Buradaydı. Gelme dememe rağmen gelmiş kapının önünden bir dakika bile ayrılmamıştı. Oydu biliyordum. Varlığını hissedebiliyordum. Otelden beri beni takip etmiş ve 5 gündür kapımın önünde beklemeye devam etmişti.

Derin bir nefes alarak pencerenin arkasından siyah arabaya göz gezdirdim. Sanki günler sonra göz göze gelmişiz gibi irkilirken bunun hiç iyi bir fikir olmadığının farkındaydım. Henüz onlardan birini göremeye hazır değildi.

Özlemiştim. Bakışını konuşmasını her şeye rağmen arkamda dimdik duruşunu deli dehşet özlemiştim ama korkuyordum da her şeyi unutup boynuna atlamaktan beni geri götür demekten çok korkuyordum. Gözlerim masanın üstünde duran telefona kayarken orta tuşuna basarak açtım. Yine bir arama yada mesaj yoktu.

Çıkarken beni sakın aramayın gelmeyin peşimden demiş olsam da telefonu bir dakika yanımdan ayırmıyor armalarını bekliyordum. Belki bu davranışım acizceydi farkındaydım ama bunca yıl sonra gerçekten sevildiğimi hissettiğim insanların arasından öyle hiç bir şey olmamış gibi kapıyı çarpıp çıkmak çok acı vericiydi.

Kaçıp saklanmak bana yakışmazdı benim canımdan çok sevdiğim bir mesleğim vardı ama bunca acıya işkenceye bile dayanan bedenim gerçekleri bir türlü kaldıramamıştı. O savunmasız titreye titreye ağlayan küçük gece gözlerimin önünden gitmiyordu bir türlü.

Evin içinde yankılanan ses ile kafamı kapıya doğru çevirdim. Zil çalmıştı galiba. Kalbim bir anda hızla göğüs kafesimi dövmeye başladığında tekrar aynı ses evin içinde yankılandı.

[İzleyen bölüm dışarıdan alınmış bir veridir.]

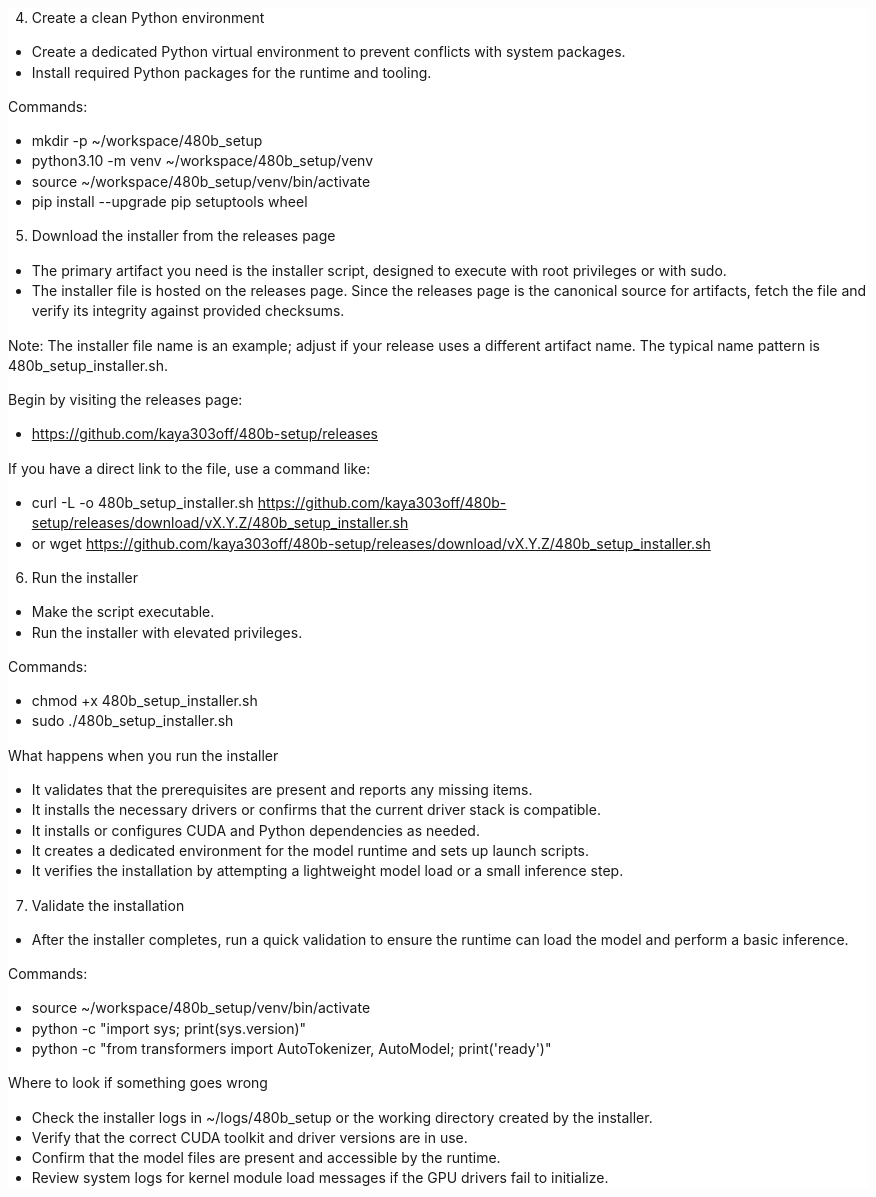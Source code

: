 4) Create a clean Python environment
- Create a dedicated Python virtual environment to prevent conflicts with system packages.
- Install required Python packages for the runtime and tooling.

Commands:
- mkdir -p ~/workspace/480b_setup
- python3.10 -m venv ~/workspace/480b_setup/venv
- source ~/workspace/480b_setup/venv/bin/activate
- pip install --upgrade pip setuptools wheel

5) Download the installer from the releases page
- The primary artifact you need is the installer script, designed to execute with root privileges or with sudo.
- The installer file is hosted on the releases page. Since the releases page is the canonical source for artifacts, fetch the file and verify its integrity against provided checksums.

Note: The installer file name is an example; adjust if your release uses a different artifact name. The typical name pattern is 480b_setup_installer.sh.

Begin by visiting the releases page:
- https://github.com/kaya303off/480b-setup/releases

If you have a direct link to the file, use a command like:
- curl -L -o 480b_setup_installer.sh https://github.com/kaya303off/480b-setup/releases/download/vX.Y.Z/480b_setup_installer.sh
- or wget https://github.com/kaya303off/480b-setup/releases/download/vX.Y.Z/480b_setup_installer.sh

6) Run the installer
- Make the script executable.
- Run the installer with elevated privileges.

Commands:
- chmod +x 480b_setup_installer.sh
- sudo ./480b_setup_installer.sh

What happens when you run the installer
- It validates that the prerequisites are present and reports any missing items.
- It installs the necessary drivers or confirms that the current driver stack is compatible.
- It installs or configures CUDA and Python dependencies as needed.
- It creates a dedicated environment for the model runtime and sets up launch scripts.
- It verifies the installation by attempting a lightweight model load or a small inference step.

7) Validate the installation
- After the installer completes, run a quick validation to ensure the runtime can load the model and perform a basic inference.

Commands:
- source ~/workspace/480b_setup/venv/bin/activate
- python -c "import sys; print(sys.version)"
- python -c "from transformers import AutoTokenizer, AutoModel; print('ready')"

Where to look if something goes wrong
- Check the installer logs in ~/logs/480b_setup or the working directory created by the installer.
- Verify that the correct CUDA toolkit and driver versions are in use.
- Confirm that the model files are present and accessible by the runtime.
- Review system logs for kernel module load messages if the GPU drivers fail to initialize.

5 gündür içinde olduğum evimin zil sesini bile bilmiyordum.

Elim beylik tabancama giderken kapıya doğru yöneldim. 5 gündür gelmeyen adam şimdi de gelmezdi değil mi ? Kapı ardı ardına bir kez daha çalarken sinirlendiğimi hissedebiliyordum.

Silahımın emliyetini açtıktan sonra tahta kapıyı hızla açıp silahı karşımdaki kişiye doğrulttum.

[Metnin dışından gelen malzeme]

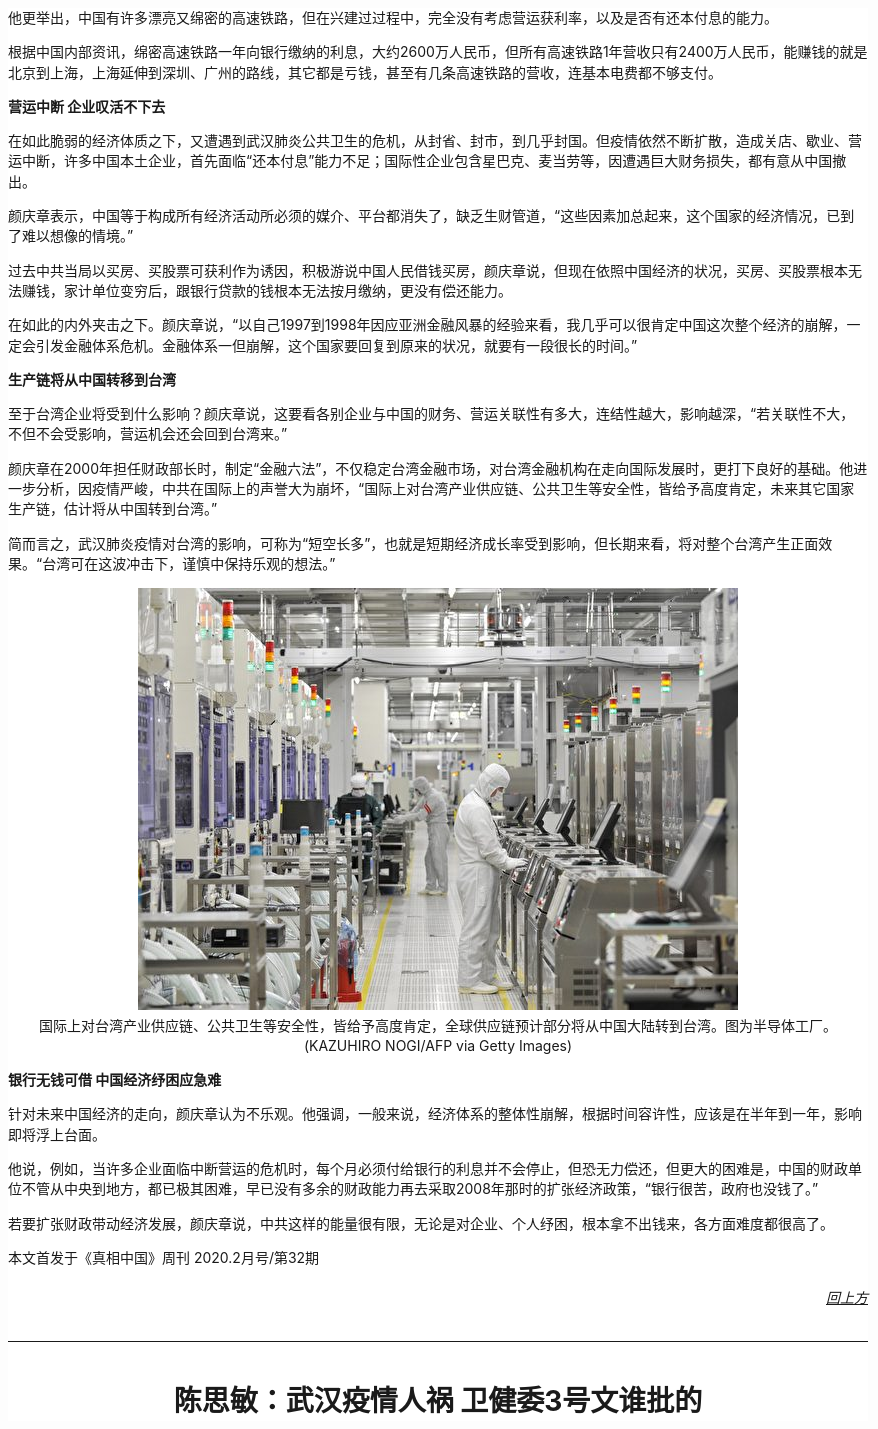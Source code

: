 他更举出，中国有许多漂亮又绵密的高速铁路，但在兴建过过程中，完全没有考虑营运获利率，以及是否有还本付息的能力。

根据中国内部资讯，绵密高速铁路一年向银行缴纳的利息，大约2600万人民币，但所有高速铁路1年营收只有2400万人民币，能赚钱的就是北京到上海，上海延伸到深圳、广州的路线，其它都是亏钱，甚至有几条高速铁路的营收，连基本电费都不够支付。

<b>营运中断 企业叹活不下去</b>

在如此脆弱的经济体质之下，又遭遇到武汉肺炎公共卫生的危机，从封省、封市，到几乎封国。但疫情依然不断扩散，造成关店、歇业、营运中断，许多中国本土企业，首先面临“还本付息”能力不足；国际性企业包含星巴克、麦当劳等，因遭遇巨大财务损失，都有意从中国撤出。

颜庆章表示，中国等于构成所有经济活动所必须的媒介、平台都消失了，缺乏生财管道，“这些因素加总起来，这个国家的经济情况，已到了难以想像的情境。”

过去中共当局以买房、买股票可获利作为诱因，积极游说中国人民借钱买房，颜庆章说，但现在依照中国经济的状况，买房、买股票根本无法赚钱，家计单位变穷后，跟银行贷款的钱根本无法按月缴纳，更没有偿还能力。

在如此的内外夹击之下。颜庆章说，“以自己1997到1998年因应亚洲金融风暴的经验来看，我几乎可以很肯定中国这次整个经济的崩解，一定会引发金融体系危机。金融体系一但崩解，这个国家要回复到原来的状况，就要有一段很长的时间。”

<b>生产链将从中国转移到台湾</b>

至于台湾企业将受到什么影响？颜庆章说，这要看各别企业与中国的财务、营运关联性有多大，连结性越大，影响越深，“若关联性不大，不但不会受影响，营运机会还会回到台湾来。”

颜庆章在2000年担任财政部长时，制定“金融六法”，不仅稳定台湾金融市场，对台湾金融机构在走向国际发展时，更打下良好的基础。他进一步分析，因疫情严峻，中共在国际上的声誉大为崩坏，“国际上对台湾产业供应链、公共卫生等安全性，皆给予高度肯定，未来其它国家生产链，估计将从中国转到台湾。”

简而言之，武汉肺炎疫情对台湾的影响，可称为“短空长多”，也就是短期经济成长率受到影响，但长期来看，将对整个台湾产生正面效果。“台湾可在这波冲击下，谨慎中保持乐观的想法。”

<div align="center"><img src="heeo1/124da4a862669ba01f880e9965ad0e1e-600x422.jpg" width=600></div>
<div align="center">国际上对台湾产业供应链、公共卫生等安全性，皆给予高度肯定，全球供应链预计部分将从中国大陆转到台湾。图为半导体工厂。 (KAZUHIRO NOGI/AFP via Getty Images)</div><p>

<b>银行无钱可借  中国经济纾困应急难</b>

针对未来中国经济的走向，颜庆章认为不乐观。他强调，一般来说，经济体系的整体性崩解，根据时间容许性，应该是在半年到一年，影响即将浮上台面。

他说，例如，当许多企业面临中断营运的危机时，每个月必须付给银行的利息并不会停止，但恐无力偿还，但更大的困难是，中国的财政单位不管从中央到地方，都已极其困难，早已没有多余的财政能力再去采取2008年那时的扩张经济政策，“银行很苦，政府也没钱了。”

若要扩张财政带动经济发展，颜庆章说，中共这样的能量很有限，无论是对企业、个人纾困，根本拿不出钱来，各方面难度都很高了。

本文首发于《真相中国》周刊 2020.2月号/第32期

<a target="_blank" href=#top><h6 align="right">回上方</h6></a>

<hr><a name=224>
<h1 align="center"><b>陈思敏：武汉疫情人祸 卫健委3号文谁批的</b></h1>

Gelen Pusattı. Gözlerim hayal kırıklığı ile açılıp kapanırken kendime bir kez daha saydırdım. Onca şeye rağmen hala onlardan birinin gelmesini bekliyordum ya yazıklar olsundu bana

Ellerini havaya kaldırmış şaşkınlıkla bana bakan pusattan çektim gözlerimi ve arkasındaki siyah arabaya çevirdim. " Aman komutanım beni mi vuracaksınız " konuşması üzerine bakışlarımı ona çevirirken silahımı indirdim ve kenara doğru çekildim

" Geç içeri hadi ev buz gibi oldu." İçeri geçip kapıyı kapattı. " Yani gece 5 gündür ortalarda yoksun tek sorunumuz evinin buz gibi olması mı beni nasıl buldun falan demen gerekmiyormuydu ?"  Onu arkamda bırakarak oturma odasına doğru ilerledim ve masanın üstünde duran sigaramdan bir dal alıp hızla yaktım. " Bildiğim sorulara sormam "

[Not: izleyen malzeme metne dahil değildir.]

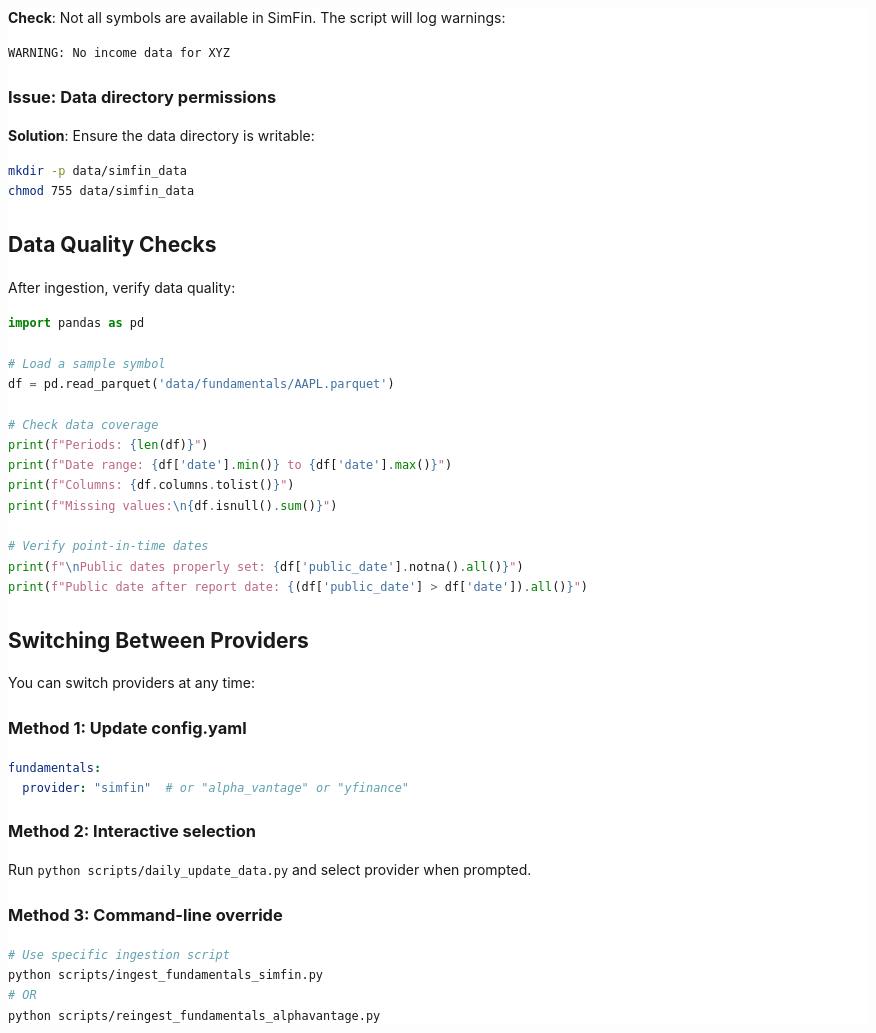 **Check**: Not all symbols are available in SimFin. The script will log warnings:
```
WARNING: No income data for XYZ
```

### Issue: Data directory permissions

**Solution**: Ensure the data directory is writable:
```bash
mkdir -p data/simfin_data
chmod 755 data/simfin_data
```

## Data Quality Checks

After ingestion, verify data quality:

```python
import pandas as pd

# Load a sample symbol
df = pd.read_parquet('data/fundamentals/AAPL.parquet')

# Check data coverage
print(f"Periods: {len(df)}")
print(f"Date range: {df['date'].min()} to {df['date'].max()}")
print(f"Columns: {df.columns.tolist()}")
print(f"Missing values:\n{df.isnull().sum()}")

# Verify point-in-time dates
print(f"\nPublic dates properly set: {df['public_date'].notna().all()}")
print(f"Public date after report date: {(df['public_date'] > df['date']).all()}")
```

## Switching Between Providers

You can switch providers at any time:

### Method 1: Update config.yaml

```yaml
fundamentals:
  provider: "simfin"  # or "alpha_vantage" or "yfinance"
```

### Method 2: Interactive selection

Run `python scripts/daily_update_data.py` and select provider when prompted.

### Method 3: Command-line override

```bash
# Use specific ingestion script
python scripts/ingest_fundamentals_simfin.py
# OR
python scripts/reingest_fundamentals_alphavantage.py
```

Timimden birini görmek beni üzmüştü. Onlara olan özlemim bir anda gün yüzüne çıkarken son günlerde olduğu gibi ilk durağım sigaraydı.

" Seni götürmeye geldim" Sakin tutmaya çalıştığım yüz ifadem ile koltukta oturan pusata çevirdim gözlerimi

" Hala karşında komutanın var pusat eşya mı taşıyorsun mal mıyım ben kimi nereye götürüyorsun " Sinirden ses tonumu ayarlayamamıştım. Dizlerine koyduğu ellerini biraz daha kaydırdı ve oturduğu koltuktan biraz öne doğru geldi.

" Bak Gece aranızda ne oldu bilmiyorum ama binbaşı perişan Asrın 5 gündür kapıdaki arabada yatıyor " eliyle beni gösterip " Senin de onlardan bir farkın yok yukarıdan emir geldi binbaşı biraz daha telefonlara cevap vermezse uzaklaştırma alacakmış"

Benim için 1 asır gibi gelen 5 günden sonra onlardan bir haber almak içimdeki ağırlığın biraz olsun gitmesini sağlamıştı. Ne demek telefonlara bakmıyordu. Çocuk oyuncağı mıydı bu iş !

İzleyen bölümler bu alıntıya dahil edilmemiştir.